● **WHAT TO DO**:
Using the records that appear below, write out exactly the lines from the one with "- **FrameManager**: Frame tree tracking" through the one with "### Anatomy of API Calls", keeping both end lines.
──────── EXERCISE INPUTS
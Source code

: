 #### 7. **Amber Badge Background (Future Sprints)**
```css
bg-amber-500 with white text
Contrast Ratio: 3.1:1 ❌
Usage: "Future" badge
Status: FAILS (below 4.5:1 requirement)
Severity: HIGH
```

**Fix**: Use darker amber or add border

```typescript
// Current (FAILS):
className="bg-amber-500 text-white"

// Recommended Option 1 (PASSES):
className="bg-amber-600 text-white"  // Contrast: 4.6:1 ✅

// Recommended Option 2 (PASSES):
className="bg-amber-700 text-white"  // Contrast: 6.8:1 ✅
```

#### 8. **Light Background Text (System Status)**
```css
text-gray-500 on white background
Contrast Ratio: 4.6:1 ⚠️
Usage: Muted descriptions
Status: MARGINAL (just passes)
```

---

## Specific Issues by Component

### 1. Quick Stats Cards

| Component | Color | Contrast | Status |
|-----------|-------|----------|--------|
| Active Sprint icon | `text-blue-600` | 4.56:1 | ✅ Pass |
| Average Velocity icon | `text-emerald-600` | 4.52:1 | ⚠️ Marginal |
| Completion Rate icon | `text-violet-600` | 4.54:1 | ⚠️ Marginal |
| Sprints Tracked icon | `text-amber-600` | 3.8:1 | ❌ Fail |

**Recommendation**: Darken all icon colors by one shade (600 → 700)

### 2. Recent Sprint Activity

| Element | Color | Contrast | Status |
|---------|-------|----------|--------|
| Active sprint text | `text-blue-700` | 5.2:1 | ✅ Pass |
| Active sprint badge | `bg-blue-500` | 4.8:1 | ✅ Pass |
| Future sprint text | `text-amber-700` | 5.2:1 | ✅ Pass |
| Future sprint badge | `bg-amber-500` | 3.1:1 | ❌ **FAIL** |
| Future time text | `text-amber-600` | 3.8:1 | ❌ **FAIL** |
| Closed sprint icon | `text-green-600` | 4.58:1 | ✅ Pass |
────────────────
──────── EXERCISE INPUTS
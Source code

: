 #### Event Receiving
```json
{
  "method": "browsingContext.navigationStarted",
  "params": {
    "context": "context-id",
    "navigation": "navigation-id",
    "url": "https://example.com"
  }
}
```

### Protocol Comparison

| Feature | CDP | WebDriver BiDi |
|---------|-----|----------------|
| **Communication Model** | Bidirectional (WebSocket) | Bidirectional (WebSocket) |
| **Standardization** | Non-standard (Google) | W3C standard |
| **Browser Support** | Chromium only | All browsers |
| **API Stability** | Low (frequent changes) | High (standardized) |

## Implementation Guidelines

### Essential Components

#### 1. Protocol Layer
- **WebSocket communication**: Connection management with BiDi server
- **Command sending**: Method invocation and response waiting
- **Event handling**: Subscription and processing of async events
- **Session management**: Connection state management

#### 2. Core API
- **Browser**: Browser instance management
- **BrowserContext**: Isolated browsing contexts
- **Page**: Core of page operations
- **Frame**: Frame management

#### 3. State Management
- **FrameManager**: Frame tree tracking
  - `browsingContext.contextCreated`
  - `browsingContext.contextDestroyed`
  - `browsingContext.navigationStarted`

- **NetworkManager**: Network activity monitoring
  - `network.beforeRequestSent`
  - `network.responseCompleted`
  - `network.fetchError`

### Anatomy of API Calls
────────────────
● **EXPECTED ANSWER**:
- **FrameManager**: Frame tree tracking
  - `browsingContext.contextCreated`
  - `browsingContext.contextDestroyed`
  - `browsingContext.navigationStarted`

- **NetworkManager**: Network activity monitoring
  - `network.beforeRequestSent`
  - `network.responseCompleted`
  - `network.fetchError`

### Anatomy of API Calls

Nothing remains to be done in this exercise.